Part 1: Natural gas supplies

In the case of David Hughes, the media took the most interest in his finding that BC’s natural gas supplies were not nearly as large as the BC government was publicly and repeatedly stating. In his report (p. 20) he quotes the government stating “BC’s natural gas supply is estimated at over 2,933 trillion cubic feet” and this represents “150 years of natural gas supply.”

Hughes argued this was “a false and irresponsible statement, considering the data from the province’s own BC Oil and Gas Commission” (OGC). According to the OGC, “proven reserves” (tested by drill bit) were only 42.3 trillion cubic feet (tcf) in 2013, while “marketable resources” (estimates based on modelling) were 416 tcf (1).

The FOI revealed to us that even before we published Hughes’ report, he was on the BC government’s radar, thanks to a public talk he gave in Smithers a month earlier. A Smithers reporter asked the government for a response to Hughes’ critique of the government’s claims, and in that response the government acknowledged that most of the 2,933 tcf would NOT be recoverable.

The government then stated they “believe a 30 percent success rate is very achievable over the long term.” This is just a guess, whereas David notes that typically only 10-15% of the total gas in place in shale/tight gas plays gets recovered. Nonetheless, the civil service comes up with a number, “870 tcf of marketable supply” that is much larger than the OGC estimates, but which shows Hughes’ analysis is closer to the mark.

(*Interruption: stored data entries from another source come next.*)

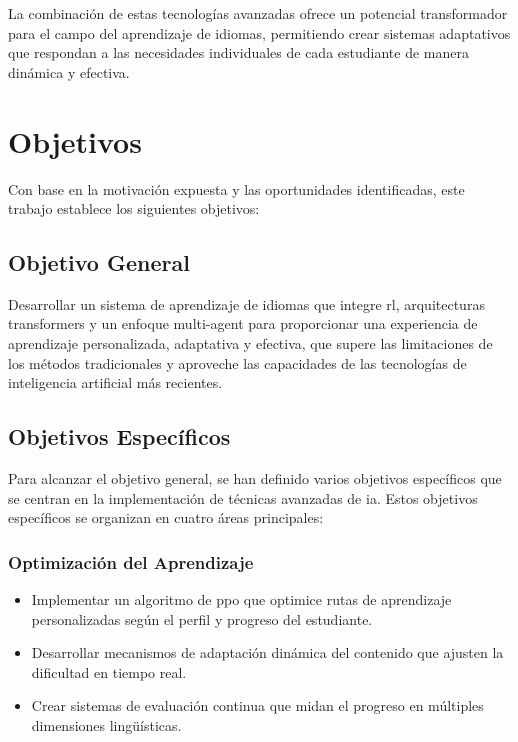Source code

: La combinación de estas tecnologías avanzadas ofrece un potencial transformador para el campo del aprendizaje de idiomas, permitiendo crear sistemas adaptativos que respondan a las necesidades individuales de cada estudiante de manera dinámica y efectiva.

\section{Objetivos}
\label{sec:objetivos}

Con base en la motivación expuesta y las oportunidades identificadas, este trabajo establece los siguientes objetivos:

\subsection{Objetivo General}
\label{subsec:objetivo-general}

Desarrollar un sistema de aprendizaje de idiomas que integre \gls{rl}, arquitecturas \gls{transformers} y un enfoque \gls{multi-agent} para proporcionar una experiencia de aprendizaje personalizada, adaptativa y efectiva, que supere las limitaciones de los métodos tradicionales y aproveche las capacidades de las tecnologías de inteligencia artificial más recientes.

\subsection{Objetivos Específicos}
\label{subsec:objetivos-especificos}

Para alcanzar el objetivo general, se han definido varios objetivos específicos que se centran en la implementación de técnicas avanzadas de \gls{ia}. Estos objetivos específicos se organizan en cuatro áreas principales:

\subsubsection{Optimización del Aprendizaje}
\label{subsubsec:optimizacion-aprendizaje}

\begin{itemize}
  \item Implementar un algoritmo de \gls{ppo} que optimice rutas de aprendizaje personalizadas según el perfil y progreso del estudiante.
  \item Desarrollar mecanismos de adaptación dinámica del contenido que ajusten la dificultad en tiempo real.
  \item Crear sistemas de evaluación continua que midan el progreso en múltiples dimensiones lingüísticas.
\end{itemize}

When Hughes’ report was released in May 2015, the government almost immediately issued an oped in the name of Natural Gas Minister Rich Coleman. The oped, “BC’s natural gas supports long term prosperity”, misrepresents Hughes’ report (attributing to Hughes only the proven reserves number), while stating 800 tcf as a “conservative estimate” of recoverable gas. The oped neglects to apologize for making the much higher 2,933 tcf public claim in the first place.

The real punchline, however, comes a couple months after the release, with a Natural Gas ministry analyst noting: “It is an ongoing saga over here with communications and the use of proper terminology.” This quote was in response to an email exchange with the Oil and Gas Commission, where the OGC states “If I may suggest, perhaps its time for the Ministry to use the correct language. The estimated Original Gas in Place is ~2900 tcf … The actual reserves are published in our report. The probable amount of recoverable gas we know about today (Montney and Horn) is ~500 tcf.”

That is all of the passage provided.